Cavalo nascera e crescera em Vila Toupeira, Arron e Emrick vieram da
Ilha Justa, Cetim, dos bordéis de Vilavelha, na outra extremidade de
Westeros. Eram todos garotos. Couros e Jax eram homens mais velhos,
bem passados dos quarenta, filhos da floresta assombrada, com seus
próprios filhos e netos. Eram dois dos sessenta e três selvagens
que seguiram Jon Snow de volta à Muralha no dia em que o senhor
comandante fez seu apelo; até agora, os únicos dois que tinham
decidido tomar o manto negro. Emmett de Ferro dizia que estavam
prontos, ou tão prontos quanto podiam estar. Ele, Jon e Bowen Marsh
haviam analisado cada homem, a fim de designá-los para uma ordem:
Couros, Jax e Emrick para os patrulheiros, Cavalo para os
construtores, Arron e Cetim para os intendentes. Chegara a hora de
fazerem seus votos.
Emmett
de Ferro cavalgava na cabeça da coluna, montado no cavalo mais feio
que Jon já vira, um animal desgrenhado que parecia todo pelos e
cascos.
-
Dizem que noite passada aconteceram alguns problemas na Torre da
Meretriz - disse o mestre de armas.
-
Torre de Hardin. - Entre os sessenta e três que haviam voltado com
ele da Vila Toupeira, dezenove eram mulheres e garotas. Jon as
abrigara na torre abandonada em que ele mesmo dormira quando era novo
na Muralha. Doze eram esposas de lança, mais do que capazes de
defender a si mesmas e as mais novas das atenções indesejadas dos
irmãos negros. Alguns dos homens que haviam sido repelidos deram à
Torre de Hardin esse novo nome incendiário. Jon não estava disposto
a tolerar zombarias. - Três bêbados tolos confundiram Hardin com um
bordel, isso foi tudo. Estão nas celas de gelo, agora, refletindo
sobre seu erro.
Emmett
de Ferro fez uma careta.
-
Homens são homens, votos são palavras, e palavras são vento. Você
deveria colocar guardas perto das mulheres.
-
E quem vigiará os guardas? - Você não sabe nada, Jon Snow. Ele
aprendera, no entanto, e Ygritte fora sua melhor professora. Se ele
não tinha conseguido manter os próprios votos, como podia esperar
mais de seus irmãos? Mas havia perigos em se brincar com mulheres
selvagens. Um homem pode ter uma mulher, e um homem pode ter uma
faca, Ygritte lhe dissera certa vez, mas nenhum homem pode ter ambos.
Bowen Marsh não estava totalmente errado. A Torre de Hardin era uma
mecha a espera de uma faísca. - Pretendo abrir mais três castelos -
disse Jon. - Lago Profundo, Solar das Trevas e Monte Longo. Todos
guarnecidos com povo livre, sob comando de nossos próprios oficiais.
Monte Longo será todo de mulheres, com exceção do comandante e do
intendente chefe. - Haveria alguma confusão, ele não duvidava, mas,
ao menos, as distâncias eram grandes o suficiente para dificultar.
-
E que pobre tolo será escolhido para esse comando?
-
Estou cavalgando ao lado dele.
O
olhar de horror misturado a deleite que passou pelo rosto de Emmett
de Ferro valia mais do que um saco de ouro.
-
O que fiz para que me odiasse tanto, senhor?
Jon
riu.
-
Não tema, você não estará sozinho.
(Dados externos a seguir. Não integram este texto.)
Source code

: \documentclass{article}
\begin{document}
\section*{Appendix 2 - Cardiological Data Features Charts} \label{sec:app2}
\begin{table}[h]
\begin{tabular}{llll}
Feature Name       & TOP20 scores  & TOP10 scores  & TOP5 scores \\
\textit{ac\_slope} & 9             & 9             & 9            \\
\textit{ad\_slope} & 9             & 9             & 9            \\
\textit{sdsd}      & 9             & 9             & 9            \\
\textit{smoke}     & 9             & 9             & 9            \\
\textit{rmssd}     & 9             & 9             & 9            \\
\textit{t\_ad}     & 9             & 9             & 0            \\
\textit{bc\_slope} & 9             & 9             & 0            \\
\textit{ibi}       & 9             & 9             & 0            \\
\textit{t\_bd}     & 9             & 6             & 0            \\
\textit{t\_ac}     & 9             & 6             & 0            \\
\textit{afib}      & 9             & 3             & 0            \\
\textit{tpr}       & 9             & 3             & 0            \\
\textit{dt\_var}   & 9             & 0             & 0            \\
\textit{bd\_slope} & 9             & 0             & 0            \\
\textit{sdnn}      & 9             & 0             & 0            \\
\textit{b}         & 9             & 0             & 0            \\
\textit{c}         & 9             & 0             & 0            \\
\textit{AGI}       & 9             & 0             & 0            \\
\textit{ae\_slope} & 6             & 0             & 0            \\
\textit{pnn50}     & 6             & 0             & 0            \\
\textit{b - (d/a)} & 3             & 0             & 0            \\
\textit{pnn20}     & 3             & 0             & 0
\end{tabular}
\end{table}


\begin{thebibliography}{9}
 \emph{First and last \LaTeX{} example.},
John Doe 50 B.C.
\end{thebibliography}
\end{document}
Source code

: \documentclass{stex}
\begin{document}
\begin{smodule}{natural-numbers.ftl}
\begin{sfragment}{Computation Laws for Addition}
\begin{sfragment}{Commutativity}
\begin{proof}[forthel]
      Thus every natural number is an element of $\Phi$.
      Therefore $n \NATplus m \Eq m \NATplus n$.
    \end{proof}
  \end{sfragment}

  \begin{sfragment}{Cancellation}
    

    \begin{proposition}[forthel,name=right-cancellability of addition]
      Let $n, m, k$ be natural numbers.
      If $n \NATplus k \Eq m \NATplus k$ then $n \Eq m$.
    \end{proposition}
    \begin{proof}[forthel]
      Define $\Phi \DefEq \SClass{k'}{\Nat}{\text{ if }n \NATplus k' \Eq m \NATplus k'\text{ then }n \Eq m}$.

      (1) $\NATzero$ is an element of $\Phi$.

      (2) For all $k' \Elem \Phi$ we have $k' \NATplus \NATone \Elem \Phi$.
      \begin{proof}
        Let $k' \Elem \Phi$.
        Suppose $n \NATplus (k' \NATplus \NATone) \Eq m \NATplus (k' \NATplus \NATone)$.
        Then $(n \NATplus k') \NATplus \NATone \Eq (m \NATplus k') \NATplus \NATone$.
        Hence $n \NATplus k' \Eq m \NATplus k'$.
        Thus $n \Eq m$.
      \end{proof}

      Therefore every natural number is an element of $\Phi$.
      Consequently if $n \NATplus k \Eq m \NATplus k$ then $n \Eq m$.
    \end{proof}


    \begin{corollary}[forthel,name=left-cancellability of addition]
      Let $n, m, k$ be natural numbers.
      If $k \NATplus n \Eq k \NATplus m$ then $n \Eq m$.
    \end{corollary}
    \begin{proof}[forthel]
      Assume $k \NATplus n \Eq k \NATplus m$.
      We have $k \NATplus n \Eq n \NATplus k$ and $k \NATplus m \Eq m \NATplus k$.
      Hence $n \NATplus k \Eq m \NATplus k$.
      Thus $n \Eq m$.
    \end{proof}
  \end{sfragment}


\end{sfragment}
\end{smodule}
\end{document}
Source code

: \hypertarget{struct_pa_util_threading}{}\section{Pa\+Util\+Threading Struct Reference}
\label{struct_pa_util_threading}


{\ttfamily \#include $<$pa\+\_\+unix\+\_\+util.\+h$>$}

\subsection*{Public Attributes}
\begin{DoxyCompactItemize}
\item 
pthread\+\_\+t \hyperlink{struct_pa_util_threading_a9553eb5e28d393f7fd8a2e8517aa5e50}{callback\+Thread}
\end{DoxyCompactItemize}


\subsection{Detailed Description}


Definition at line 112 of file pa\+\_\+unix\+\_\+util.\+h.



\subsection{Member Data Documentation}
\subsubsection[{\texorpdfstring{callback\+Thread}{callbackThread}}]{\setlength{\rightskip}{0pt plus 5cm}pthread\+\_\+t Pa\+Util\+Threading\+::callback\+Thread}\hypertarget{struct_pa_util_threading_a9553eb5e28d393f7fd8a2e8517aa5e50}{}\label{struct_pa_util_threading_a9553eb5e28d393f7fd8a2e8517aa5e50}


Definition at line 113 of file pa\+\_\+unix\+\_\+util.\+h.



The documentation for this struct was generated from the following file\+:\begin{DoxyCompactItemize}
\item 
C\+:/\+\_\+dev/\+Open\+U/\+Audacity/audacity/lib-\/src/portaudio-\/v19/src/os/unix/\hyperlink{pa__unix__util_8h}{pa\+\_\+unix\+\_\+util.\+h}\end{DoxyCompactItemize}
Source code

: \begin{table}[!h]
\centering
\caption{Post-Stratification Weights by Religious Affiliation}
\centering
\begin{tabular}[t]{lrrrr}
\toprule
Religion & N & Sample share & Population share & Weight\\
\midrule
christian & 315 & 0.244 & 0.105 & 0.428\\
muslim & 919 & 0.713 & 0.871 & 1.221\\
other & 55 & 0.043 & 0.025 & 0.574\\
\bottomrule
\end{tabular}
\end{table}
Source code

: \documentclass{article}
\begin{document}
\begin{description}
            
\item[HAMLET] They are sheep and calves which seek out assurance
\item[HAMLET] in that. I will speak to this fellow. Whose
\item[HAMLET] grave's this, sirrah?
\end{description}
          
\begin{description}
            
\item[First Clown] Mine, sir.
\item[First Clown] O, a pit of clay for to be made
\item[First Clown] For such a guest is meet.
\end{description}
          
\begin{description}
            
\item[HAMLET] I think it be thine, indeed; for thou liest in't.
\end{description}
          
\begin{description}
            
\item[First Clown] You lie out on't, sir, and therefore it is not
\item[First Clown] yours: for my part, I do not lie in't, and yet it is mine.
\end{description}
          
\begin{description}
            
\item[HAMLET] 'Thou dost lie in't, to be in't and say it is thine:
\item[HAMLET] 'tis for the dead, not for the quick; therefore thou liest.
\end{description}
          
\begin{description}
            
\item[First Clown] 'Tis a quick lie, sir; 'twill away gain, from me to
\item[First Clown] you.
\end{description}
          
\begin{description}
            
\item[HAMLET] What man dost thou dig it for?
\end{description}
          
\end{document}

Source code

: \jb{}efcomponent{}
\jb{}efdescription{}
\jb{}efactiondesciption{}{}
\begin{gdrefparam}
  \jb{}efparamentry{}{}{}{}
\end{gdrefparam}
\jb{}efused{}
Pretendo enviar Edd Doloroso
como seu segundo e seu intendente.
-
As esposas de lança ficarão tão felizes. Você poderia conceder um
castelo ao Magnar.
O
sorriso de Jon morreu.
-
Poderia, se confiasse nele. Temo que Sigorn me culpe pela morte do
pai. E, pior, ele foi criado e treinado para dar ordens, não para
obedecê-las. Não confunda os thenns com o povo livre. “Magnar”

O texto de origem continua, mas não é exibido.